Records provided

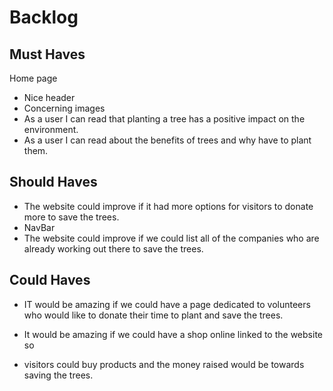 # Backlog

## Must Haves

Home page

- Nice header 
- Concerning images
- As a user I can read that planting a tree has a positive impact on the
  environment.
- As a user I can read about the benefits of trees and why have to plant them.

## Should Haves

- The website could improve if it had more options for visitors to donate more
  to save the trees.
- NavBar
- The website could improve if we could list all of the companies who are
  already working out there to save the trees.

## Could Haves

- IT would be amazing if we could have a page dedicated to volunteers who would
  like to donate their time to plant and save the trees.

- It would be amazing if we could have a shop online linked to the website so
- visitors could buy products and the money raised would be towards saving the
  trees.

Aim of the task
Starting at the first line of the material, output exactly the lines up to and including the one with "- It would be amazing if we could have a shop". Do not include the pictures.

Exercise response
 # Backlog

## Must Haves

Home page

- Nice header 
- Concerning images
- As a user I can read that planting a tree has a positive impact on the
  environment.
- As a user I can read about the benefits of trees and why have to plant them.

## Should Haves

- The website could improve if it had more options for visitors to donate more
  to save the trees.
- NavBar
- The website could improve if we could list all of the companies who are
  already working out there to save the trees.

## Could Haves

- IT would be amazing if we could have a page dedicated to volunteers who would
  like to donate their time to plant and save the trees.

- It would be amazing if we could have a shop online linked to the website so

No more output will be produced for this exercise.